The word "XXXXXXXX" turns up on some lines of this data; say how many, and give no other text.

-------------------------

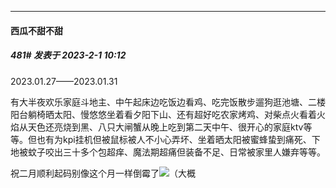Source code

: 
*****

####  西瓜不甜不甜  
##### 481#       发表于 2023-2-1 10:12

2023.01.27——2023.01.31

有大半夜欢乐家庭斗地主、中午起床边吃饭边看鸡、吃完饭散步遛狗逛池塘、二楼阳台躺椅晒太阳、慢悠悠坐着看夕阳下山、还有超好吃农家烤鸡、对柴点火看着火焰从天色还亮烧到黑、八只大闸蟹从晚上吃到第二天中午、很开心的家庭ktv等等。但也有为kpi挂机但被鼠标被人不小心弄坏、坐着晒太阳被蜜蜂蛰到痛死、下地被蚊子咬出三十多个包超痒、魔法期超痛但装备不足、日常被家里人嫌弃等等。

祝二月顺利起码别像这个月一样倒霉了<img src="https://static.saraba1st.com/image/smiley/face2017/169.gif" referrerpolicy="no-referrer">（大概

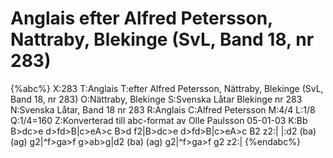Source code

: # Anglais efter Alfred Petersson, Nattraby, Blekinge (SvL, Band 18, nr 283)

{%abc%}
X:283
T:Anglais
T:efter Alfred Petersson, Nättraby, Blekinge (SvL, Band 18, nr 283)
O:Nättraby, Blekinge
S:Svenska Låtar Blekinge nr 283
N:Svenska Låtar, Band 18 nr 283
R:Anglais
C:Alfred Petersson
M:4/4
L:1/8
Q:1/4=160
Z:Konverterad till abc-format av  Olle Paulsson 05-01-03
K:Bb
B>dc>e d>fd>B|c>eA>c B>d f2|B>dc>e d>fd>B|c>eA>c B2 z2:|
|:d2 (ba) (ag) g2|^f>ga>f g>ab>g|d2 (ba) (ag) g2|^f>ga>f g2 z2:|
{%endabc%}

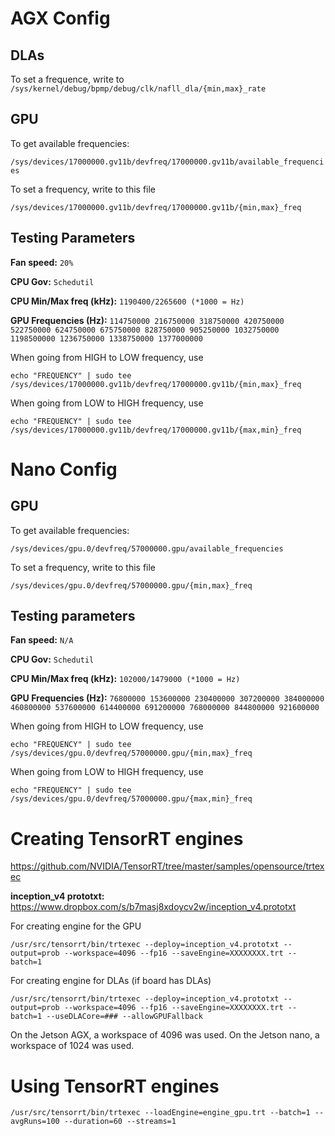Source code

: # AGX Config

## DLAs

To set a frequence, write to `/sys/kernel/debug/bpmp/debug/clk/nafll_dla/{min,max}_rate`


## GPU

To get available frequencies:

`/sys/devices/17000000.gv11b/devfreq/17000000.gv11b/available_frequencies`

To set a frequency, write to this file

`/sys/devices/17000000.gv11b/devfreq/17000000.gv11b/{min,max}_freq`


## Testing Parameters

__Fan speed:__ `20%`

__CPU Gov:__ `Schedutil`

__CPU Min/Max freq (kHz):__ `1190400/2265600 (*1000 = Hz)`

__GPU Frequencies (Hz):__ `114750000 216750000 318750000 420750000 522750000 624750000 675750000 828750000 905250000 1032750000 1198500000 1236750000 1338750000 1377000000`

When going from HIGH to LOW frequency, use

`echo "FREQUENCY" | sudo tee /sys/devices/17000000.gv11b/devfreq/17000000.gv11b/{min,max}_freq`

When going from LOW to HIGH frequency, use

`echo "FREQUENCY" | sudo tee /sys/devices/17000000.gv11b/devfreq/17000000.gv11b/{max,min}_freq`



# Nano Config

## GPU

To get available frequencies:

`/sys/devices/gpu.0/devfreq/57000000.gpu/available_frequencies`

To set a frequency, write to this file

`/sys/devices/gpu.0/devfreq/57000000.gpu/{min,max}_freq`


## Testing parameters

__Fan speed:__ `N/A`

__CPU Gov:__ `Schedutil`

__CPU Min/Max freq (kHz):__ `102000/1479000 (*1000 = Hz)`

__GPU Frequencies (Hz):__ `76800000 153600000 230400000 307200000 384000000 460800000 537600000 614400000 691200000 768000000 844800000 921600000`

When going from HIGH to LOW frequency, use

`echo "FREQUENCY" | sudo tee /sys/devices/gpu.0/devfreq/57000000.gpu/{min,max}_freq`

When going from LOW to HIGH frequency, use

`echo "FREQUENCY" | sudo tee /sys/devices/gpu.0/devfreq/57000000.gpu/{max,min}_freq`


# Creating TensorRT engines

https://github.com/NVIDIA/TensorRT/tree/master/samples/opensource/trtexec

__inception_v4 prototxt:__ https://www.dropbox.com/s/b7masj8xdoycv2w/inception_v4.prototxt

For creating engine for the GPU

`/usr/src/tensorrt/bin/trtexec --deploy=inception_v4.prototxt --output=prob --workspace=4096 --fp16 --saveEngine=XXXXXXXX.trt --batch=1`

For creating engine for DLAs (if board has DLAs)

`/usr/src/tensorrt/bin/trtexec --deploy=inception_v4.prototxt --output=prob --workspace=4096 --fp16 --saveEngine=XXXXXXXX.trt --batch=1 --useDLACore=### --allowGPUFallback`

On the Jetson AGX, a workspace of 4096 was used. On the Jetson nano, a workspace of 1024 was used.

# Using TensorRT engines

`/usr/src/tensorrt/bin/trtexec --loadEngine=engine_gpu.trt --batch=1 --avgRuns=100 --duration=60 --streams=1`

-------------------------

→ TASK RESPONSE
2